● **WHAT IS BEING ASKED**: Locate each line of the material that contains "ObjectId", then return it.

++++++

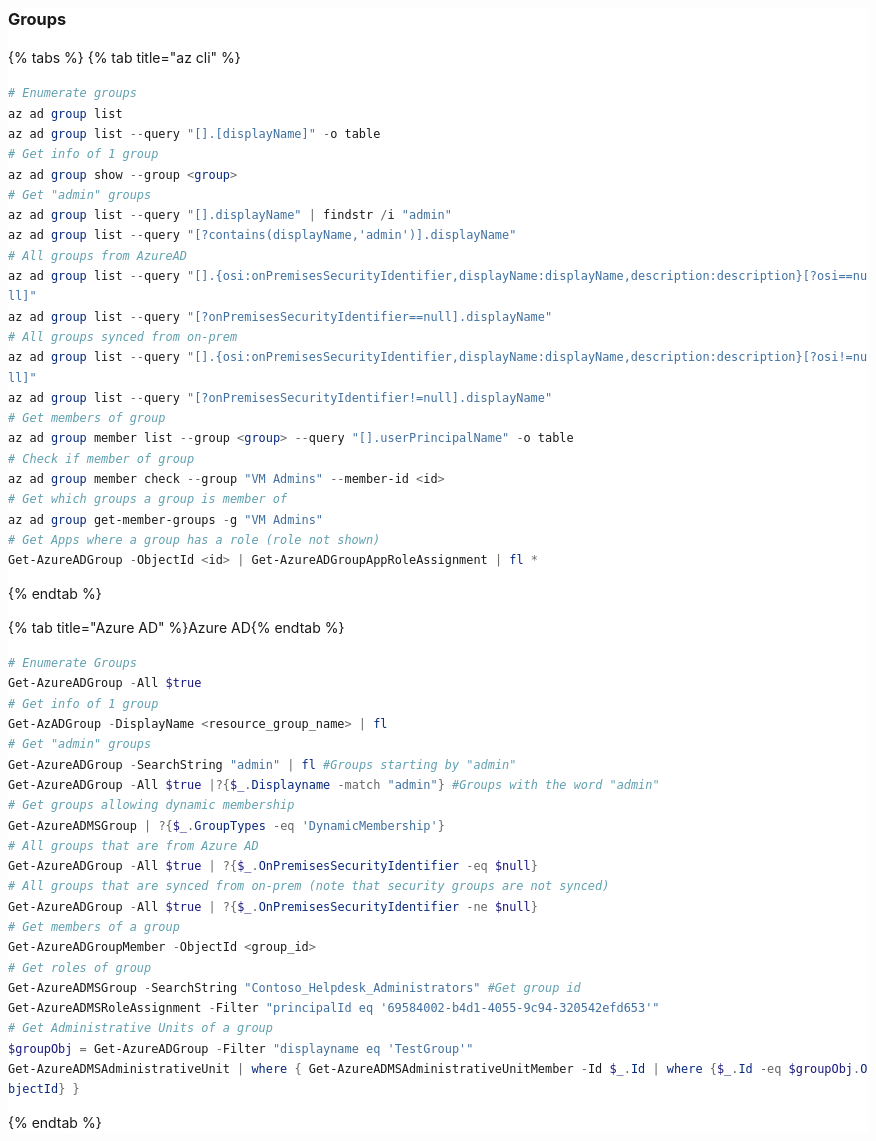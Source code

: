 ### Groups

{% tabs %}
{% tab title="az cli" %}
```powershell
# Enumerate groups
az ad group list
az ad group list --query "[].[displayName]" -o table
# Get info of 1 group
az ad group show --group <group>
# Get "admin" groups
az ad group list --query "[].displayName" | findstr /i "admin"
az ad group list --query "[?contains(displayName,'admin')].displayName"
# All groups from AzureAD
az ad group list --query "[].{osi:onPremisesSecurityIdentifier,displayName:displayName,description:description}[?osi==null]"
az ad group list --query "[?onPremisesSecurityIdentifier==null].displayName"
# All groups synced from on-prem
az ad group list --query "[].{osi:onPremisesSecurityIdentifier,displayName:displayName,description:description}[?osi!=null]"
az ad group list --query "[?onPremisesSecurityIdentifier!=null].displayName"
# Get members of group
az ad group member list --group <group> --query "[].userPrincipalName" -o table
# Check if member of group
az ad group member check --group "VM Admins" --member-id <id>
# Get which groups a group is member of
az ad group get-member-groups -g "VM Admins"
# Get Apps where a group has a role (role not shown)
Get-AzureADGroup -ObjectId <id> | Get-AzureADGroupAppRoleAssignment | fl *
```
{% endtab %}

{% tab title="Azure AD" %}Azure AD{% endtab %}
```powershell
# Enumerate Groups
Get-AzureADGroup -All $true
# Get info of 1 group
Get-AzADGroup -DisplayName <resource_group_name> | fl
# Get "admin" groups
Get-AzureADGroup -SearchString "admin" | fl #Groups starting by "admin"
Get-AzureADGroup -All $true |?{$_.Displayname -match "admin"} #Groups with the word "admin"
# Get groups allowing dynamic membership
Get-AzureADMSGroup | ?{$_.GroupTypes -eq 'DynamicMembership'}
# All groups that are from Azure AD
Get-AzureADGroup -All $true | ?{$_.OnPremisesSecurityIdentifier -eq $null}
# All groups that are synced from on-prem (note that security groups are not synced)
Get-AzureADGroup -All $true | ?{$_.OnPremisesSecurityIdentifier -ne $null}
# Get members of a group
Get-AzureADGroupMember -ObjectId <group_id>
# Get roles of group
Get-AzureADMSGroup -SearchString "Contoso_Helpdesk_Administrators" #Get group id
Get-AzureADMSRoleAssignment -Filter "principalId eq '69584002-b4d1-4055-9c94-320542efd653'"
# Get Administrative Units of a group
$groupObj = Get-AzureADGroup -Filter "displayname eq 'TestGroup'"
Get-AzureADMSAdministrativeUnit | where { Get-AzureADMSAdministrativeUnitMember -Id $_.Id | where {$_.Id -eq $groupObj.ObjectId} }
```
{% endtab %}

++++++

● **RESPONSE AREA**:
Get-AzureADGroup -ObjectId <id> | Get-AzureADGroupAppRoleAssignment | fl *
Get-AzureADGroupMember -ObjectId <group_id>
Get-AzureADMSAdministrativeUnit | where { Get-AzureADMSAdministrativeUnitMember -Id $_.Id | where {$_.Id -eq $groupObj.ObjectId} }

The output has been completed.